Il sostituto procuratore, Giuseppe Capoccia, nel corso della sua requisitoria tenutasi nella scorsa udienza, aveva chiesto la stessa pena ed aveva escluso le aggravanti dei futili motivi e della crudeltà. Nella stessa giornata, c'erano state le arringhe difensive. Anzitutto, quella della parte offesa, con l 'avvocato Massimo Basurto che ha depositato una corposa memoria, per dimostrare come Mastroleo sia affetto da un disturbo bipolare e da un conseguente vizio parziale di mente. I legali delle parti civili, avvocati Mario Coppola, Giovanni Verardi, Vincenzo Del Prete e Silvio Caroli, invece, hanno chiesto che le aggravanti vengano riconosciute così come contestato nel capo d’imputazione.
 
Durante il processo, si era ampiamente dibattuto, a colpi di perizie mediche, sulla effettiva "capacità di  intendere e di volere" di Mastroleo, quando ammazzò il suo amico di Melissano. Si erano dunque dati battaglia, lo psichiatra Domenico Suma, nominato dal gip e il consulente della difesa, Angelo Serìo. Per il perito del Tribunale, il 38enne di Racale si trovava nelle "condizioni di intendere e di volere", quando ammazzò Sava. Il consulente dei difensori di Mastroleo, invece, concluse che le patologie legate ad uno stato di tossicodipendenza dell'imputato, ne avrebbero considerevolmente condizionato le capacità psico-fisiche.
 
L’omicidio del 28enne di Melissano risale al 25 giugno scorso e si verificò alla periferia di Racale.
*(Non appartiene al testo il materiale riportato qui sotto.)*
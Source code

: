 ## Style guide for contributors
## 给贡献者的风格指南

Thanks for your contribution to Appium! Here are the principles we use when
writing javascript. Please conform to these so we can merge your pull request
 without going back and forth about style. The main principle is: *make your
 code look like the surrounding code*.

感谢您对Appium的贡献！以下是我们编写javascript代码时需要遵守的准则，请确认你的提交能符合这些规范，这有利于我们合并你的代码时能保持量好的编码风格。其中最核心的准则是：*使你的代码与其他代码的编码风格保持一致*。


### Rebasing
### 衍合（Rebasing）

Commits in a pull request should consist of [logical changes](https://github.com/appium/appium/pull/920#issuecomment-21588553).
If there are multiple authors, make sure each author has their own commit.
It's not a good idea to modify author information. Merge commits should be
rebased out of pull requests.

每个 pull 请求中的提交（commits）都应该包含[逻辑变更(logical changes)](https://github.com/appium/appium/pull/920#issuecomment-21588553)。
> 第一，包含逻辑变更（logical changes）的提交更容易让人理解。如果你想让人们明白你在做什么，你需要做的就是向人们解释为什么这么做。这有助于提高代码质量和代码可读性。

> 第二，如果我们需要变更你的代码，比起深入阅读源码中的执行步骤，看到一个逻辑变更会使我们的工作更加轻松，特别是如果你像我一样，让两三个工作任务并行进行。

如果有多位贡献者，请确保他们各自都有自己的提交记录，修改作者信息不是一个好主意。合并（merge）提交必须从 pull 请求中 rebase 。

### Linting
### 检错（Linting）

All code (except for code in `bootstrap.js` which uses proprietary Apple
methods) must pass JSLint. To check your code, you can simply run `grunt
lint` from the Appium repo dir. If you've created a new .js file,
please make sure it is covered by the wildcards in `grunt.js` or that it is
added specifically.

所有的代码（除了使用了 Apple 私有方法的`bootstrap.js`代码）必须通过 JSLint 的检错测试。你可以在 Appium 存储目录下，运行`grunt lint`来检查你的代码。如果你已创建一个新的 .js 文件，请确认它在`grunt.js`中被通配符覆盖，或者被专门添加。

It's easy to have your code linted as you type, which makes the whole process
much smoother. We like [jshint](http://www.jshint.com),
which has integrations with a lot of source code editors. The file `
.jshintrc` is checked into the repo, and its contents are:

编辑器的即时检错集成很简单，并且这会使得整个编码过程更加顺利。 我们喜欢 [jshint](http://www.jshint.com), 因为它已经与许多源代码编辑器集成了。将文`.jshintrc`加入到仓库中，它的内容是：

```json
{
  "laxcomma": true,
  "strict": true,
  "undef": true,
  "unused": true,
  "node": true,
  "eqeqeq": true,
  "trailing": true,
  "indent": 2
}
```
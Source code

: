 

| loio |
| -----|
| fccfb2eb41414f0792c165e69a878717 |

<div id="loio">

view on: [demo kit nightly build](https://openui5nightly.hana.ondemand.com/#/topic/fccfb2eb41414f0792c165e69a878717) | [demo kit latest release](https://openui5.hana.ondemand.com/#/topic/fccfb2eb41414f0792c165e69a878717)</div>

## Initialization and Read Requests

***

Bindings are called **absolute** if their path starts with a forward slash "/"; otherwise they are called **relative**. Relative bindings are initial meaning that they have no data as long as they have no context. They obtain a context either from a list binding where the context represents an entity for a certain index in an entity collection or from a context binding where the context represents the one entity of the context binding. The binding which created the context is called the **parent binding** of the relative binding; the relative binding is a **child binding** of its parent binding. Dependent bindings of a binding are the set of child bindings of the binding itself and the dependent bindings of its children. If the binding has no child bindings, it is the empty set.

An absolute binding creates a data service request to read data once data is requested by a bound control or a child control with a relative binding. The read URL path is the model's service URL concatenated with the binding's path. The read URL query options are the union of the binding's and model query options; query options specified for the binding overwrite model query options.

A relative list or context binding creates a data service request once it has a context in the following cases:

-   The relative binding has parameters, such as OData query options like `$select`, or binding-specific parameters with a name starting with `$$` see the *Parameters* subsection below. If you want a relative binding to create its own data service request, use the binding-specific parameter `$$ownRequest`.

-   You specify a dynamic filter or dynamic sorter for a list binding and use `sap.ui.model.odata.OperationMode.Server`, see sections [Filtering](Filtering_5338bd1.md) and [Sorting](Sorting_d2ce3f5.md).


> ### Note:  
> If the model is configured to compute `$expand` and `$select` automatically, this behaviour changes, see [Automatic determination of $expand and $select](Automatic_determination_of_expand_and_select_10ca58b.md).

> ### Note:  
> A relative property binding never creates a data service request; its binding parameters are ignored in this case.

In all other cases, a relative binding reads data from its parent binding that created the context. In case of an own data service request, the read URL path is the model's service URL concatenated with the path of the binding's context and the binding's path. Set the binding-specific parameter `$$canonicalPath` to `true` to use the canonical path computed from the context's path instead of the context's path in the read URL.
Un’iniziale discussione (pare che Mastroleo sorprese l’amico in possesso di un anello appartenuto alla madre e di circa 40 euro rubati in casa) sarebbe degenerata con l'accoltellamento di Sava, raggiunto con quindici fendenti. Egli riuscì, comunque, a fuggire a bordo della sua vettura, ma dopo avere percorso qualche metro si schiantò contro un muretto. L’auto prese fuoco e il 28enne uscì dall’abitacolo, ma morì a pochi metri di distanza.